• Exercise requirements: Every entry is to be returned unchanged, and no picture is to be included.

• Plain-text document sources:

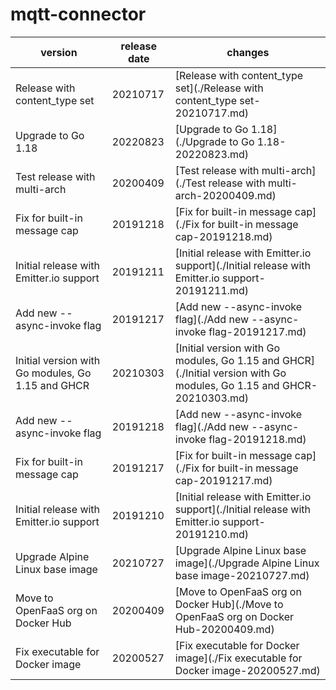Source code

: # mqtt-connector	


|version|release date|changes|
|---|---|---|
|Release with content_type set|20210717|[Release with content_type set](./Release with content_type set-20210717.md)|
|Upgrade to Go 1.18|20220823|[Upgrade to Go 1.18](./Upgrade to Go 1.18-20220823.md)|
|Test release with multi-arch|20200409|[Test release with multi-arch](./Test release with multi-arch-20200409.md)|
|Fix for built-in message cap|20191218|[Fix for built-in message cap](./Fix for built-in message cap-20191218.md)|
|Initial release with Emitter.io support|20191211|[Initial release with Emitter.io support](./Initial release with Emitter.io support-20191211.md)|
|Add new --async-invoke flag|20191217|[Add new --async-invoke flag](./Add new --async-invoke flag-20191217.md)|
|Initial version with Go modules, Go 1.15 and GHCR|20210303|[Initial version with Go modules, Go 1.15 and GHCR](./Initial version with Go modules, Go 1.15 and GHCR-20210303.md)|
|Add new --async-invoke flag|20191218|[Add new --async-invoke flag](./Add new --async-invoke flag-20191218.md)|
|Fix for built-in message cap|20191217|[Fix for built-in message cap](./Fix for built-in message cap-20191217.md)|
|Initial release with Emitter.io support|20191210|[Initial release with Emitter.io support](./Initial release with Emitter.io support-20191210.md)|
|Upgrade Alpine Linux base image|20210727|[Upgrade Alpine Linux base image](./Upgrade Alpine Linux base image-20210727.md)|
|Move to OpenFaaS org on Docker Hub|20200409|[Move to OpenFaaS org on Docker Hub](./Move to OpenFaaS org on Docker Hub-20200409.md)|
|Fix executable for Docker image|20200527|[Fix executable for Docker image](./Fix executable for Docker image-20200527.md)|
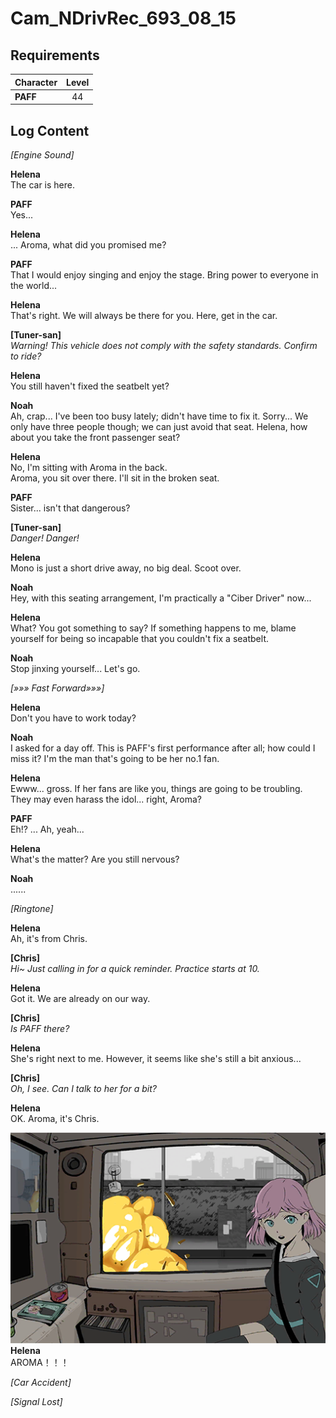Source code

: # Cam_NDrivRec_693_08_15
## Requirements
|Character|Level|
|---------|:---:|
|**PAFF** | 44  |

## Log Content
*\[Engine Sound\]*

**Helena**<br>
The car is here.

**PAFF**<br>
Yes...

**Helena**<br>
... Aroma, what did you promised me?

**PAFF**<br>
That I would enjoy singing and enjoy the stage. Bring power to everyone in the world...

**Helena**<br>
That's right. We will always be there for you. Here, get in the car.

**[Tuner-san]**<br>
*Warning! This vehicle does not comply with the safety standards. Confirm to ride?*

**Helena**<br>
You still haven't fixed the seatbelt yet?

**Noah**<br>
Ah, crap... I've been too busy lately; didn't have time to fix it. Sorry... We only have three people though; we can just avoid that seat. Helena, how about you take the front passenger seat?

**Helena**<br>
No, I'm sitting with Aroma in the back.<br>
Aroma, you sit over there. I'll sit in the broken seat.

**PAFF**<br>
Sister... isn't that dangerous?

**[Tuner-san]**<br>
*Danger! Danger!*

**Helena**<br>
Mono is just a short drive away, no big deal. Scoot over.

**Noah**<br>
Hey, with this seating arrangement, I'm practically a "Ciber Driver" now...

**Helena**<br>
What? You got something to say? If something happens to me, blame yourself for being so incapable that you couldn't fix a seatbelt.

**Noah**<br>
Stop jinxing yourself... Let's go.

*[»»» Fast Forward»»»]*

**Helena**<br>
Don't you have to work today?

**Noah**<br>
I asked for a day off. This is PAFF's first performance after all; how could I miss it? I'm the man that's going to be her no.1 fan.

**Helena**<br>
Ewww... gross. If her fans are like you, things are going to be troubling. They may even harass the idol... right, Aroma?

**PAFF**<br>
Eh!? ... Ah, yeah...

**Helena**<br>
What's the matter? Are you still nervous?

**Noah**<br>
......

*\[Ringtone\]*

**Helena**<br>
Ah, it's from Chris.

**[Chris]**<br>
*Hi\~ Just calling in for a quick reminder. Practice starts at 10.*

**Helena**<br>
Got it. We are already on our way.

**[Chris]**<br>
*Is PAFF there?*

**Helena**<br>
She's right next to me. However, it seems like she's still a bit anxious...

**[Chris]**<br>
*Oh, I see. Can I talk to her for a bit?*

**Helena**<br>
OK. Aroma, it's Chris.

![pos0902.png](./attachments/pos0902.png)
**Helena**<br>
AROMA！！！

*\[Car Accident\]*

*[Signal Lost]*

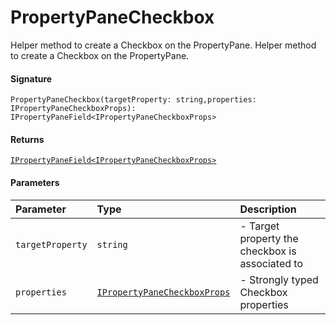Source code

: # PropertyPaneCheckbox

Helper method to create a Checkbox on the PropertyPane. 
Helper method to create a Checkbox on the PropertyPane.

#### Signature
`PropertyPaneCheckbox(targetProperty: string,properties: IPropertyPaneCheckboxProps): IPropertyPaneField<IPropertyPaneCheckboxProps>`

#### Returns
[`IPropertyPaneField<IPropertyPaneCheckboxProps>`](ipropertypanefield.md)


#### Parameters


| Parameter	   | Type    | Description |
|:-------------|:---------------|:------------|
| `targetProperty`    | `string` | - Target property the checkbox is associated to |
| `properties`    | [`IPropertyPaneCheckboxProps`](ipropertypanecheckboxprops.md) | - Strongly typed Checkbox properties |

• Expected output:
Source code

: # mqtt-connector	


|version|release date|changes|
|---|---|---|
|Release with content_type set|20210717|[Release with content_type set](./Release with content_type set-20210717.md)|
|Upgrade to Go 1.18|20220823|[Upgrade to Go 1.18](./Upgrade to Go 1.18-20220823.md)|
|Test release with multi-arch|20200409|[Test release with multi-arch](./Test release with multi-arch-20200409.md)|
|Fix for built-in message cap|20191218|[Fix for built-in message cap](./Fix for built-in message cap-20191218.md)|
|Initial release with Emitter.io support|20191211|[Initial release with Emitter.io support](./Initial release with Emitter.io support-20191211.md)|
|Add new --async-invoke flag|20191217|[Add new --async-invoke flag](./Add new --async-invoke flag-20191217.md)|
|Initial version with Go modules, Go 1.15 and GHCR|20210303|[Initial version with Go modules, Go 1.15 and GHCR](./Initial version with Go modules, Go 1.15 and GHCR-20210303.md)|
|Add new --async-invoke flag|20191218|[Add new --async-invoke flag](./Add new --async-invoke flag-20191218.md)|
|Fix for built-in message cap|20191217|[Fix for built-in message cap](./Fix for built-in message cap-20191217.md)|
|Initial release with Emitter.io support|20191210|[Initial release with Emitter.io support](./Initial release with Emitter.io support-20191210.md)|
|Upgrade Alpine Linux base image|20210727|[Upgrade Alpine Linux base image](./Upgrade Alpine Linux base image-20210727.md)|
|Move to OpenFaaS org on Docker Hub|20200409|[Move to OpenFaaS org on Docker Hub](./Move to OpenFaaS org on Docker Hub-20200409.md)|
|Fix executable for Docker image|20200527|[Fix executable for Docker image](./Fix executable for Docker image-20200527.md)|
Source code

: # Cam_NDrivRec_693_08_15
## Requirements
|Character|Level|
|---------|:---:|
|**PAFF** | 44  |

## Log Content
*\[Engine Sound\]*

**Helena**<br>
The car is here.

**PAFF**<br>
Yes...

**Helena**<br>
... Aroma, what did you promised me?

**PAFF**<br>
That I would enjoy singing and enjoy the stage. Bring power to everyone in the world...

**Helena**<br>
That's right. We will always be there for you. Here, get in the car.

**[Tuner-san]**<br>
*Warning! This vehicle does not comply with the safety standards. Confirm to ride?*

**Helena**<br>
You still haven't fixed the seatbelt yet?

**Noah**<br>
Ah, crap... I've been too busy lately; didn't have time to fix it. Sorry... We only have three people though; we can just avoid that seat. Helena, how about you take the front passenger seat?

**Helena**<br>
No, I'm sitting with Aroma in the back.<br>
Aroma, you sit over there. I'll sit in the broken seat.

**PAFF**<br>
Sister... isn't that dangerous?

**[Tuner-san]**<br>
*Danger! Danger!*

**Helena**<br>
Mono is just a short drive away, no big deal. Scoot over.

**Noah**<br>
Hey, with this seating arrangement, I'm practically a "Ciber Driver" now...

**Helena**<br>
What? You got something to say? If something happens to me, blame yourself for being so incapable that you couldn't fix a seatbelt.

**Noah**<br>
Stop jinxing yourself... Let's go.

*[»»» Fast Forward»»»]*

**Helena**<br>
Don't you have to work today?

**Noah**<br>
I asked for a day off. This is PAFF's first performance after all; how could I miss it? I'm the man that's going to be her no.1 fan.

**Helena**<br>
Ewww... gross. If her fans are like you, things are going to be troubling. They may even harass the idol... right, Aroma?

**PAFF**<br>
Eh!? ... Ah, yeah...

**Helena**<br>
What's the matter? Are you still nervous?

**Noah**<br>
......

*\[Ringtone\]*

**Helena**<br>
Ah, it's from Chris.

**[Chris]**<br>
*Hi\~ Just calling in for a quick reminder. Practice starts at 10.*

**Helena**<br>
Got it. We are already on our way.

**[Chris]**<br>
*Is PAFF there?*

**Helena**<br>
She's right next to me. However, it seems like she's still a bit anxious...

**[Chris]**<br>
*Oh, I see. Can I talk to her for a bit?*

**Helena**<br>
OK. Aroma, it's Chris.

![pos0902.png](./attachments/pos0902.png)
**Helena**<br>
AROMA！！！

*\[Car Accident\]*

*[Signal Lost]*

Source code

: # PropertyPaneCheckbox

Helper method to create a Checkbox on the PropertyPane. 
Helper method to create a Checkbox on the PropertyPane.

#### Signature
`PropertyPaneCheckbox(targetProperty: string,properties: IPropertyPaneCheckboxProps): IPropertyPaneField<IPropertyPaneCheckboxProps>`

#### Returns
[`IPropertyPaneField<IPropertyPaneCheckboxProps>`](ipropertypanefield.md)


#### Parameters


| Parameter	   | Type    | Description |
|:-------------|:---------------|:------------|
| `targetProperty`    | `string` | - Target property the checkbox is associated to |
| `properties`    | [`IPropertyPaneCheckboxProps`](ipropertypanecheckboxprops.md) | - Strongly typed Checkbox properties |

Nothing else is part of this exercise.